Della Casa: «La responsabilità a carico del proprietario»
In Ticino, ha ricordato Fabio Della Casa, membro CCPA in rappresentanza della Conferenza delle Associazioni Tecniche del Cantone Ticino, «dal 2024 è entrata in vigore la nuova legge» sulla protezione antincendio. La prevenzione antincendio è basata sulle prescrizioni AICAA dichiarate vincolanti dal Concordato intercantonale.

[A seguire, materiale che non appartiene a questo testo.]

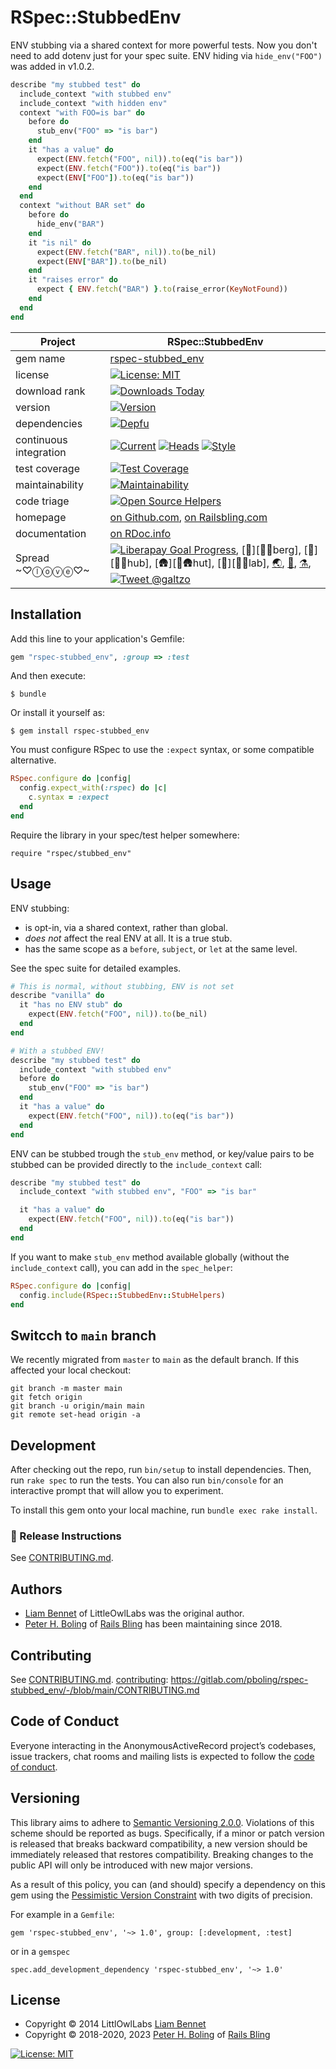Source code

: # RSpec::StubbedEnv

ENV stubbing via a shared context for more powerful tests.  Now you don't need to add dotenv just for your spec suite.
ENV hiding via `hide_env("FOO")` was added in v1.0.2.

```ruby
describe "my stubbed test" do
  include_context "with stubbed env"
  include_context "with hidden env"
  context "with FOO=is bar" do
    before do
      stub_env("FOO" => "is bar")
    end
    it "has a value" do
      expect(ENV.fetch("FOO", nil)).to(eq("is bar"))
      expect(ENV.fetch("FOO")).to(eq("is bar"))
      expect(ENV["FOO"]).to(eq("is bar"))
    end
  end
  context "without BAR set" do
    before do
      hide_env("BAR")
    end
    it "is nil" do
      expect(ENV.fetch("BAR", nil)).to(be_nil)
      expect(ENV["BAR"]).to(be_nil)
    end
    it "raises error" do
      expect { ENV.fetch("BAR") }.to(raise_error(KeyNotFound))
    end
  end
end
```

| Project                | RSpec::StubbedEnv                                                                                                                                                                                  |
|------------------------|----------------------------------------------------------------------------------------------------------------------------------------------------------------------------------------------------|
| gem name               | [rspec-stubbed_env](https://rubygems.org/gems/rspec-stubbed_env)                                                                                                                                   |
| license                | [![License: MIT](https://img.shields.io/badge/License-MIT-green.svg)](https://opensource.org/licenses/MIT)                                                                                         |
| download rank          | [![Downloads Today](https://img.shields.io/gem/rd/rspec-stubbed_env.svg)](https://github.com/pboling/rspec-stubbed_env)                                                                            |
| version                | [![Version](https://img.shields.io/gem/v/rspec-stubbed_env.svg)](https://rubygems.org/gems/rspec-stubbed_env)                                                                                      |
| dependencies           | [![Depfu][depfu-img]][depfu]                                                                                                                                                                       |
| continuous integration | [![Current][🚎cwfi]][🚎cwf] [![Heads][🖐hwfi]][🖐hwf] [![Style][🧮swfi]][🧮swf]                                                                                                                    |
| test coverage          | [![Test Coverage][cc-covi]][cc-cov]                                                                                                                                                                |
| maintainability        | [![Maintainability](https://api.codeclimate.com/v1/badges/07a1d53634c61154efae/maintainability)](https://codeclimate.com/github/pboling/rspec-stubbed_env/maintainability)                         |
| code triage            | [![Open Source Helpers](https://www.codetriage.com/pboling/rspec-stubbed_env/badges/users.svg)](https://www.codetriage.com/pboling/rspec-stubbed_env)                                              |
| homepage               | [on Github.com][homepage], [on Railsbling.com][blogpage]                                                                                                                                           |
| documentation          | [on RDoc.info][documentation]                                                                                                                                                                      |
| Spread ~♡ⓛⓞⓥⓔ♡~        | [![Liberapay Goal Progress][⛳liberapay-img]][⛳liberapay], [🧊][💖🧊berg], [🐙][💖🐙hub],  [🛖][💖🛖hut], [🧪][💖🧪lab], [🌏][aboutme], [👼][angellist], [⚗️][devto], [![Tweet @galtzo][followme]][twitter] |

[🚎cwf]: https://github.com/pboling/rspec-stubbed_env/actions/workflows/current.yml
[🚎cwfi]: https://github.com/pboling/rspec-stubbed_env/actions/workflows/current.yml/badge.svg
[🖐hwf]: https://github.com/pboling/rspec-stubbed_env/actions/workflows/heads.yml
[🖐hwfi]: https://github.com/pboling/rspec-stubbed_env/actions/workflows/heads.yml/badge.svg
[🧮swf]: https://github.com/pboling/rspec-stubbed_env/actions/workflows/style.yml
[🧮swfi]: https://github.com/pboling/rspec-stubbed_env/actions/workflows/style.yml/badge.svg

## Installation

Add this line to your application's Gemfile:

```ruby
gem "rspec-stubbed_env", :group => :test
```

And then execute:

    $ bundle

Or install it yourself as:

    $ gem install rspec-stubbed_env


You must configure RSpec to use the `:expect` syntax, or some compatible alternative.

```ruby
RSpec.configure do |config|
  config.expect_with(:rspec) do |c|
    c.syntax = :expect
  end
end
```

Require the library in your spec/test helper somewhere:
```
require "rspec/stubbed_env"
```

## Usage

ENV stubbing:

  - is opt-in, via a shared context, rather than global.
  - *does not* affect the real ENV at all.  It is a true stub.
  - has the same scope as a `before`, `subject`, or `let` at the same level.

See the spec suite for detailed examples.

```ruby
# This is normal, without stubbing, ENV is not set
describe "vanilla" do
  it "has no ENV stub" do
    expect(ENV.fetch("FOO", nil)).to(be_nil)
  end
end

# With a stubbed ENV!
describe "my stubbed test" do
  include_context "with stubbed env"
  before do
    stub_env("FOO" => "is bar")
  end
  it "has a value" do
    expect(ENV.fetch("FOO", nil)).to(eq("is bar"))
  end
end
```

ENV can be stubbed trough the `stub_env` method, or key/value pairs to be stubbed can be provided directly to the `include_context` call:

```ruby
describe "my stubbed test" do
  include_context "with stubbed env", "FOO" => "is bar"

  it "has a value" do
    expect(ENV.fetch("FOO", nil)).to(eq("is bar"))
  end
end
```

If you want to make `stub_env` method available globally (without the `include_context` call), you can add in the `spec_helper`:

```ruby
RSpec.configure do |config|
  config.include(RSpec::StubbedEnv::StubHelpers)
end
```

## Switcch to `main` branch

We recently migrated from `master` to `main` as the default branch.  If this affected your local checkout:
```shell
git branch -m master main
git fetch origin
git branch -u origin/main main
git remote set-head origin -a
```

## Development

After checking out the repo, run `bin/setup` to install dependencies. Then, run `rake spec` to run the tests. You can also run `bin/console` for an interactive prompt that will allow you to experiment.

To install this gem onto your local machine, run `bundle exec rake install`.

### 🚀 Release Instructions

See [CONTRIBUTING.md][contributing].

## Authors

* [Liam Bennet](https://github.com/ljkbennett) of LittleOwlLabs was the original author.
* [Peter H. Boling][peterboling] of [Rails Bling][railsbling] has been maintaining since 2018.

## Contributing

See [CONTRIBUTING.md][contributing].
[contributing]: https://gitlab.com/pboling/rspec-stubbed_env/-/blob/main/CONTRIBUTING.md

## Code of Conduct

Everyone interacting in the AnonymousActiveRecord project’s codebases, issue trackers, chat rooms and mailing lists is expected to follow the [code of conduct][conduct].

## Versioning

This library aims to adhere to [Semantic Versioning 2.0.0][semver].
Violations of this scheme should be reported as bugs. Specifically,
if a minor or patch version is released that breaks backward
compatibility, a new version should be immediately released that
restores compatibility. Breaking changes to the public API will
only be introduced with new major versions.

As a result of this policy, you can (and should) specify a
dependency on this gem using the [Pessimistic Version Constraint][pvc] with two digits of precision.

For example in a `Gemfile`:

    gem 'rspec-stubbed_env', '~> 1.0', group: [:development, :test]

or in a `gemspec`

    spec.add_development_dependency 'rspec-stubbed_env', '~> 1.0'

## License

* Copyright © 2014 LittlOwlLabs [Liam Bennet](https://github.com/ljkbennett)
* Copyright © 2018-2020, 2023 [Peter H. Boling][peterboling] of [Rails Bling][railsbling]

[![License: MIT](https://img.shields.io/badge/License-MIT-green.svg)](https://opensource.org/licenses/MIT)

[aboutme]: https://about.me/peter.boling
[angellist]: https://angel.co/peter-boling
[blogpage]: http://www.railsbling.com/tags/rspec-stubbed_env/
[cc-cov]: https://codeclimate.com/github/pboling/rspec-stubbed_env/test_coverage
[cc-covi]: https://api.codeclimate.com/v1/badges/07a1d53634c61154efae/test_coverage
[conduct]: CODE_OF_CONDUCT.md
[contributing]: CONTRIBUTING.md
[depfu]: https://depfu.com/github/pboling/rspec-stubbed_env?project_id=5884
[depfu-img]: https://badges.depfu.com/badges/a48948dd503f23a440f2c17910563f43/count.svg
[devto]: https://dev.to/galtzo
[documentation]: http://rdoc.info/github/pboling/rspec-stubbed_env/frames
[followme]: https://img.shields.io/twitter/follow/galtzo.svg?style=social&label=Follow
[homepage]: https://github.com/pboling/rspec-stubbed_env/
[license]: LICENSE.txt
[peterboling]: http://www.peterboling.com
[pvc]: http://guides.rubygems.org/patterns/#pessimistic-version-constraint
[railsbling]: http://www.railsbling.com
[semver]: http://semver.org/
[twitter]: http://twitter.com/galtzo
[🧊berg]: https://codeberg.org/pboling
[🛖hut]: https://sr.ht/~galtzo/
[🧪lab]: https://gitlab.com/pboling
[⛳liberapay]: https://liberapay.com/pboling/donate
[⛳liberapay-img]: https://img.shields.io/liberapay/goal/pboling.svg?logo=liberapay

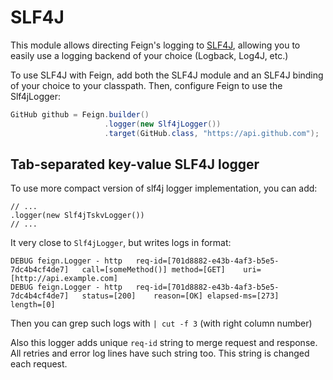 SLF4J
===================

This module allows directing Feign's logging to [SLF4J](http://www.slf4j.org/), allowing you to easily use a logging backend of your choice (Logback, Log4J, etc.)

To use SLF4J with Feign, add both the SLF4J module and an SLF4J binding of your choice to your classpath.  Then, configure Feign to use the Slf4jLogger:

```java
GitHub github = Feign.builder()
                     .logger(new Slf4jLogger())
                     .target(GitHub.class, "https://api.github.com");
```


## Tab-separated key-value SLF4J logger

To use more compact version of slf4j logger implementation, you can add:

```
// ...
.logger(new Slf4jTskvLogger())
// ...
```

It very close to `Slf4jLogger`, but writes logs in format:

```
DEBUG feign.Logger - http	req-id=[701d8882-e43b-4af3-b5e5-7dc4b4cf4de7]   call=[someMethod()]	method=[GET]	uri=[http://api.example.com]
DEBUG feign.Logger - http	req-id=[701d8882-e43b-4af3-b5e5-7dc4b4cf4de7]	status=[200]	reason=[OK] elapsed-ms=[273]	length=[0]

```

Then you can grep such logs with `| cut -f 3` (with right column number)

Also this logger adds unique `req-id` string to merge request and response.
All retries and error log lines have such string too.
This string is changed each request.
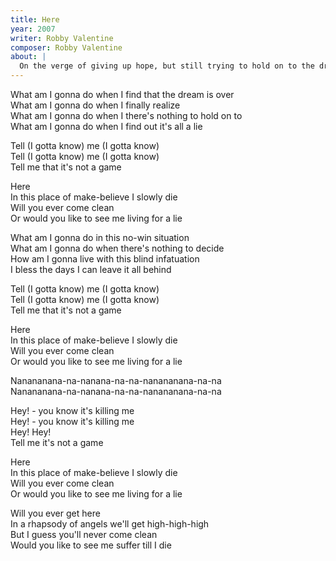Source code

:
 ```yaml
---
title: Here
year: 2007
writer: Robby Valentine
composer: Robby Valentine
about: |
  On the verge of giving up hope, but still trying to hold on to the dream once shared with the one for whom most of these songs are written about. Mid-tempo pop/rock song with a slice of metal , and a mysteriously sounding verse that’s coming right out of no-mans land.
---
```


<p>What am I gonna do when I find that the dream is over<br />
What am I gonna do when I finally realize<br />
What am I gonna do when I there's nothing to hold on to<br />
What am I gonna do when I find out it's all a lie</p>

<p>Tell (I gotta know) me (I gotta know)<br />
Tell (I gotta know) me (I gotta know)<br />
Tell me that it's not a game</p>

<p>Here<br />
In this place of make-believe I slowly die<br />
Will you ever come clean<br />
Or would you like to see me living for a lie</p>

<p>What am I gonna do in this no-win situation<br />
What am I gonna do when there's nothing to decide<br />
How am I gonna live with this blind infatuation<br />
I bless the days I can leave it all behind</p>

<p>Tell (I gotta know) me (I gotta know)<br />
Tell (I gotta know) me (I gotta know)<br />
Tell me that it's not a game</p>

<p>Here<br />
In this place of make-believe I slowly die<br />
Will you ever come clean<br />
Or would you like to see me living for a lie</p>

<p>Nanananana-na-nanana-na-na-nanananana-na-na<br />
Nanananana-na-nanana-na-na-nanananana-na-na</p>

<p>Hey! - you know it's killing me<br />
Hey! - you know it's killing me<br />
Hey! Hey!<br />
Tell me it's not a game</p>

<p>Here<br />
In this place of make-believe I slowly die<br />
Will you ever come clean<br />
Or would you like to see me living for a lie</p>

<p>Will you ever get here<br />
In a rhapsody of angels we'll get high-high-high<br />
But I guess you'll never come clean<br />
Would you like to see me suffer till I die</p>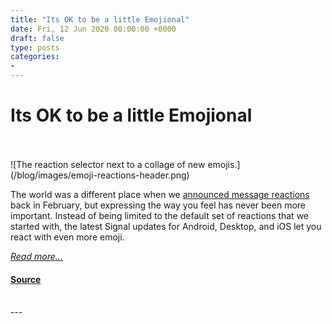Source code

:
 ```yaml
---
title: "Its OK to be a little Emojional"
date: Fri, 12 Jun 2020 00:00:00 +0000
draft: false
type: posts
categories: 
- 
---
```

# Its OK to be a little Emojional

<br/>

<br/>
![The reaction selector next to a collage of new emojis.](/blog/images/emoji-reactions-header.png)

The world was a different place when we [announced message reactions](https://signal.org/blog/reactions/) back in February, but expressing the way you feel has never been more important. Instead of being limited to the default set of reactions that we started with, the latest Signal updates for Android, Desktop, and iOS let you react with even more emoji.

[_Read more..._](https://signal.org/blog/more-reactions/)

#### [Source](https://signal.org/blog/more-reactions/)

<br/>
---
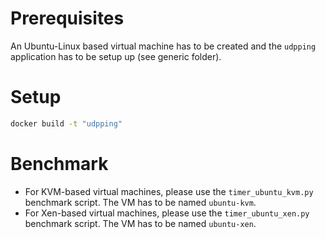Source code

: Prerequisites
=============
An Ubuntu-Linux based virtual machine has to be created and the `udpping` application has to be setup up (see generic folder).

Setup
=====
```sh
docker build -t "udpping"
```

Benchmark
=========
* For KVM-based virtual machines, please use the `timer_ubuntu_kvm.py` benchmark script. The VM has to be named `ubuntu-kvm`.
* For Xen-based virtual machines, please use the `timer_ubuntu_xen.py` benchmark script. The VM has to be named `ubuntu-xen`.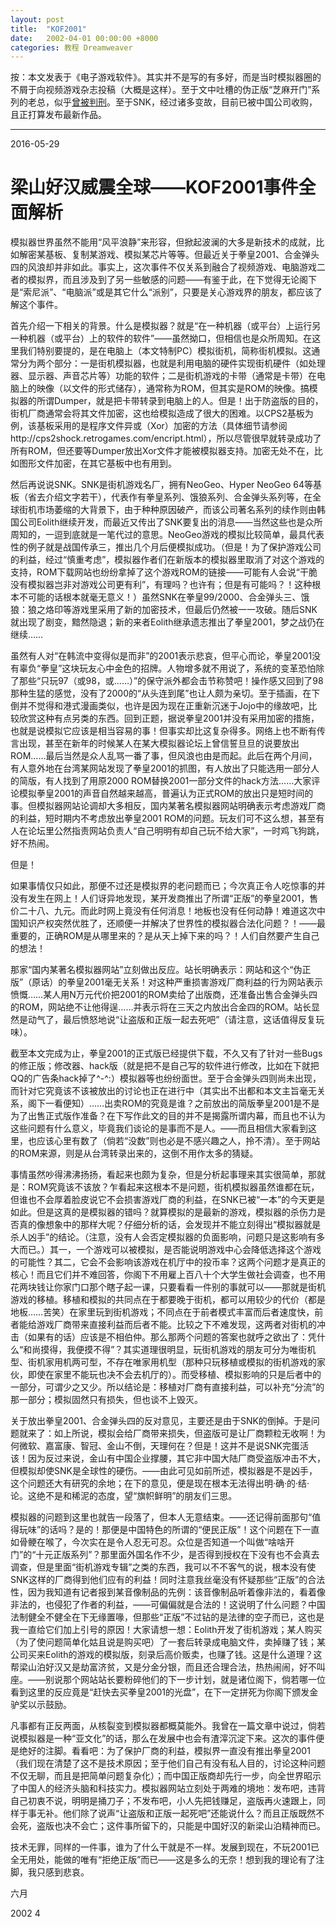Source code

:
 ```yaml
---
layout: post
title:  "KOF2001"
date:   2002-04-01 00:00:00 +8000
categories: 教程 Dreamweaver
---
```


按：本文发表于《电子游戏软件》。其实并不是写的有多好，而是当时模拟器圈的不屑于向视频游戏杂志投稿（大概是这样）。至于文中吐槽的伪正版“芝麻开门”系列的老总，似乎[曾被判刑](https://www.zhihu.com/question/24658541)。至于SNK，经过诸多变故，目前已被中国公司收购，且正打算发布最新作品。
<hr>
2016-05-29

# 梁山好汉威震全球——KOF2001事件全面解析

模拟器世界虽然不能用“风平浪静”来形容，但掀起波澜的大多是新技术的成就，比如解密某基板、复制某游戏、模拟某芯片等等。但最近关于拳皇2001、合金弹头四的风浪却并非如此。事实上，这次事件不仅关系到融合了视频游戏、电脑游戏二者的模拟界，而且涉及到了另一些敏感的问题——有鉴于此，在下觉得无论阁下是“索尼派”、“电脑派”或是其它什么“派别”，只要是关心游戏界的朋友，都应该了解这个事件。

首先介绍一下相关的背景。什么是模拟器？就是“在一种机器（或平台）上运行另一种机器（或平台）上的软件的软件”——虽然拗口，但相信也是众所周知。在这里我们特别要提的，是在电脑上（本文特制PC）模拟街机，简称街机模拟。这通常分为两个部分：一是街机模拟器，也就是利用电脑的硬件实现街机硬件（如处理器、显示器、声音芯片等）功能的软件；二是街机游戏的卡带（通常是卡带）在电脑上的映像（以文件的形式储存），通常称为ROM，但其实是ROM的映像。搞模拟器的所谓Dumper，就是把卡带转录到电脑上的人。但是！出于防盗版的目的，街机厂商通常会将其文件加密，这也给模拟造成了很大的困难。以CPS2基板为例，该基板采用的是程序文件异或（Xor）加密的方法（具体细节请参阅http://cps2shock.retrogames.com/encript.html），所以尽管很早就转录成功了所有ROM，但还要等Dumper放出Xor文件才能被模拟器支持。加密无处不在，比如图形文件加密，在其它基板中也有用到。

然后再说说SNK。SNK是街机游戏名厂，拥有NeoGeo、Hyper NeoGeo 64等基板（省去介绍文字若干），代表作有拳皇系列、饿狼系列、合金弹头系列等，在全球街机市场萎缩的大背景下，由于种种原因破产，而该公司著名系列的续作则由韩国公司Eolith继续开发，而最近又传出了SNK要复出的消息——当然这些也是众所周知的，一逗到底就是一笔代过的意思。NeoGeo游戏的模拟比较简单，最具代表性的例子就是战国传承三，推出几个月后便模拟成功。（但是！为了保护游戏公司的利益，经过“慎重考虑”，模拟器作者们在新版本的模拟器里取消了对这个游戏的支持，ROM下载网站也纷纷拿掉了这个游戏ROM的链接——可能有人会说“干脆没有模拟器岂非对游戏公司更有利”，有理吗？也许有；但是有可能吗？！这种根本不可能的话根本就毫无意义！）虽然SNK在拳皇99/2000、合金弹头三、饿狼：狼之烙印等游戏里采用了新的加密技术，但最后仍然被一一攻破。随后SNK就出现了剧变，黯然隐退；新的来者Eolith继承遗志推出了拳皇2001，梦之战仍在继续……

虽然有人对“在韩流中变得似是而非”的2001表示悲哀，但平心而论，拳皇2001没有辜负“拳皇”这块玩友心中金色的招牌。人物增多就不用说了，系统的变革恐怕除了那些“只玩97（或98，或……）”的保守派外都会击节称赞吧！操作感又回到了98那种生猛的感觉，没有了2000的“从头连到尾”也让人颇为亲切。至于插画，在下倒并不觉得和港式漫画类似，也许是因为现在正重新沉迷于Jojo中的缘故吧，比较欣赏这种有点另类的东西。回到正题，据说拳皇2001并没有采用加密的措施，也就是说模拟它应该是相当容易的事！但事实却比这复杂得多。网络上也不断有传言出现，甚至在新年的时候某人在某大模拟器论坛上曾信誓旦旦的说要放出ROM……最后当然是众人乱骂一番了事，但风浪也由是而起。此后在两个月间，有人意外地在台湾某网站发现了拳皇2001的抓图，有人放出了只能选用一部分人的简版，有人找到了用原2000 ROM替换2001一部分文件的hack方法……大家评论模拟拳皇2001的声音自然越来越高，普遍认为正式ROM的放出只是短时间的事。但模拟器网站论调却大多相反，国内某著名模拟器网站明确表示考虑游戏厂商的利益，短时期内不考虑放出拳皇2001 ROM的问题。玩友们可不这么想，甚至有人在论坛里公然指责网站负责人“自己明明有却自己玩不给大家”，一时鸡飞狗跳，好不热闹。

但是！

如果事情仅只如此，那便不过还是模拟界的老问题而已；今次真正令人吃惊事的并没有发生在网上！人们讶异地发现，某开发商推出了所谓“正版”的拳皇2001，售价二十八、九元。而此时网上竟没有任何消息！地板也没有任何动静！难道这次中国知识产权突然优胜了，还顺便一并解决了世界性的模拟器合法化问题？！——最重要的，正确ROM是从哪里来的？是从天上掉下来的吗？！人们自然要产生自己的想法！

那家“国内某著名模拟器网站”立刻做出反应。站长明确表示：网站和这个“伪正版”（原话）的拳皇2001毫无关系！对这种严重损害游戏厂商利益的行为网站表示愤慨……某人用N万元代价把2001的ROM卖给了出版商，还准备出售合金弹头四的ROM，网站绝不让他得逞……并表示将在三天之内放出合金四的ROM。站长显然是动气了，最后愤怒地说“让盗版和正版一起去死吧”（请注意，这话值得反复玩味）。

截至本文完成为止，拳皇2001的正式版已经提供下载，不久又有了针对一些Bugs的修正版；修改器、hack版（就是把不是自己写的软件进行修改，比如在下就把QQ的广告条hack掉了^-^:）模拟器等也纷纷面世。至于合金弹头四则尚未出现，而针对它究竟该不该被放出的讨论也正在进行中（其实出不出都和本文主旨毫无关系，阁下一看便知）……出卖ROM的究竟是谁？之前放出的简版拳皇2001是不是为了出售正式版作准备？在下写作此文的目的并不是揭露所谓内幕，而且也不认为这些问题有什么意义，毕竟我们谈论的是事而不是人。——而且相信大家看到这里，也应该心里有数了（倘若“没数”则也必是不感兴趣之人，拎不清）。至于网站的ROM来源，则是从台湾转录出来的，这倒不用作太多的猜疑。

事情虽然吵得沸沸扬扬，看起来也颇为复杂，但是分析起事理来其实很简单，那就是：ROM究竟该不该放？乍看起来这根本不是问题，街机模拟器虽然谁都在玩，但谁也不会厚着脸皮说它不会损害游戏厂商的利益，在SNK已被“一本”的今天更是如此。但是这真的是模拟器的错吗？就算模拟的是最新的游戏，模拟器的杀伤力是否真的像想象中的那样大呢？仔细分析的话，会发现并不能立刻得出“模拟器就是杀人凶手”的结论。（注意，没有人会否定模拟器的负面影响，问题只是这影响有多大而已。）其一，一个游戏可以被模拟，是否能说明游戏中心会降低选择这个游戏的可能性？其二，它会不会影响该游戏在机厅中的投币率？这两个问题才是真正的核心！而且它们并不难回答，你阁下不用雇上百八十个大学生做社会调查，也不用花两块钱让你家门口那个瞎子起一课，只要看看一件别的事就可以——那就是街机游戏的移植。移植和模拟的共同点在于都要晚于街机，都可以用较少的代价（都是地板……苦笑）在家里玩到街机游戏；不同点在于前者模式丰富而后者速度快，前者能给游戏厂商带来直接利益而后者不能。比较之下不难发现，这两者对街机的冲击（如果有的话）应该是不相伯仲。那么那两个问题的答案也就呼之欲出了：凭什么“和尚摸得，我便摸不得”？其实道理很明显，玩街机游戏的朋友可分为唯街机型、街机家用机两可型，不存在唯家用机型（那种只玩移植或模拟的街机游戏的家伙，即使在家里不能玩也决不会去机厅的）。而受移植、模拟影响的只是后者中的一部分，可谓少之又少。所以结论是：移植对厂商有直接利益，可以补充“分流”的那一部分；模拟固然只有损失，但也谈不上毁灭。

关于放出拳皇2001、合金弹头四的反对意见，主要还是由于SNK的倒掉。于是问题就来了：如上所说，模拟会给厂商带来损失，但盗版可是让厂商颗粒无收啊！为何微软、嘉富康、智冠、金山不倒，天理何在？但是！这并不是说SNK完蛋活该！因为反过来说，金山有中国企业撑腰，其它非中国大陆厂商受盗版冲击不大，但模拟却使SNK是全球性的硬伤。——由此可见如前所述，模拟器是不是凶手，这个问题还大有研究的余地；在下的意见，便是现在根本无法得出明·确·的·结·论。这绝不是和稀泥的态度，望“旗帜鲜明”的朋友们三思。

模拟器的问题到这里也就告一段落了，但本人无意结束。——还记得前面那句“值得玩味”的话吗？是的！那便是中国特色的所谓的“便民正版”！这个问题在下一直如骨鲠在喉了，今次实在是令人忍无可忍。众位是否知道一个叫做“啥啥开门”的“十元正版系列”？那里面外国名作不少，是否得到授权在下没有也不会真去调查，但是里面“街机游戏专辑”之类的东西，我可以不不客气的说，根本没有使SNK这样的厂商得到他们应有的利益！同时注意我丝毫没有怀疑那些“正版”的合法性，因为我知道有记者报到某音像制品的先例：该音像制品听着像非法的，看着像非法的，也侵犯了作者的利益，——可偏偏就是合法的！这说明了什么问题？中国法制健全不健全在下无缘置喙，但那些“正版”不过钻的是法律的空子而已，这也是我一直给它们加上引号的原因！大家请想一想：Eolith开发了街机游戏；某人购买（为了使问题简单化姑且说是购买吧）了一套后转录成电脑文件，卖掉赚了钱；某公司买来Eolith的游戏的模拟版，刻录后高价贩卖，也赚了钱。这是什么道理？这帮梁山泊好汉又是劫富济贫，又是分金分银，而且还合理合法，热热闹闹，好不叫座。——别说那个网站站长要粉碎他们的下一步计划，就是诸位阁下，倘若哪一位看到这里的反应竟是“赶快去买拳皇2001的光盘”，在下一定拼死为你阁下颁发金驴奖以示鼓励。

凡事都有正反两面，从核裂变到模拟器都概莫能外。我曾在一篇文章中说过，倘若说模拟器是一种“亚文化”的话，那么在发展中也会有渣滓沉淀下来。这次的事件便是绝好的注脚。看看吧：为了保护厂商的利益，模拟界一直没有推出拳皇2001（我们现在清楚了这不是技术原因；至于他们自己有没有私人目的，讨论这种问题不仅无聊，而且是把简单问题复杂化）；而中国正版商却先行一步，向全世界昭示了中国人的经济头脑和科技实力。模拟器网站立刻处于两难的境地：发布吧，违背自己初衷不说，明明是捅刀子；不发布吧，小人先把钱赚足，盗版再火速跟上，同样于事无补。他们除了说声“让盗版和正版一起死吧”还能说什么？而且正版既然不会死，盗版也决不会亡；这件事所留下的，只能是中国好汉的新梁山泊精神而已。

技术无罪，同样的一件事，谁为了什么干就是不一样。发展到现在，不玩2001已全无用处，能做的唯有“拒绝正版”而已——这是多么的无奈！想到我的理论有了注脚，我只感到悲哀。



六月

2002 4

In sintesi, «la responsabilità è sempre a carico del proprietario». Il concetto antincendio «viene eseguito dal garante della qualità. Ci sono i controlli di manutenzione che sono lasciati ai tecnici specialisti. Ai municipi spetta l’autorità di vigilanza. Mentre al Cantone compete l’alta vigilanza». La garanzia della qualità, ha proseguito Della Casa, varia dal grado 1 al 4 e in Ticino anche per gli edifici di grado uno possiamo avvalerci di specialisti antincendio. «Un plus» del nostro cantone.
Come vigilano i Comuni
E sulla vigilanza esercitata dai Comuni è entrato nel dettaglio Moreno Caverzasio, rappresentante in seno alla CCPA per l'Associazione dei Comuni Ticinesi, spiegando che gli esecutivi comunali «vigilano sull’applicazione delle misure antincendio prendendo atto della presenza dei concetti di protezione antincendio». Come? «Controllando la presenza dell'attestato di conformità antincendio» e verificando che la documentazione sia stata allestita da «personale formato». Per quanto riguarda le attività non soggette a un controllo periodico, «i municipi possono chiedere al proprietario la valutazione della struttura» e «su segnalazione di difetti dal profilo della sicurezza antincendio da parte di un tecnico riconosciuto», ordinare «l’adozione di provvedimenti atti a stabilire il rispetto delle prescrizioni».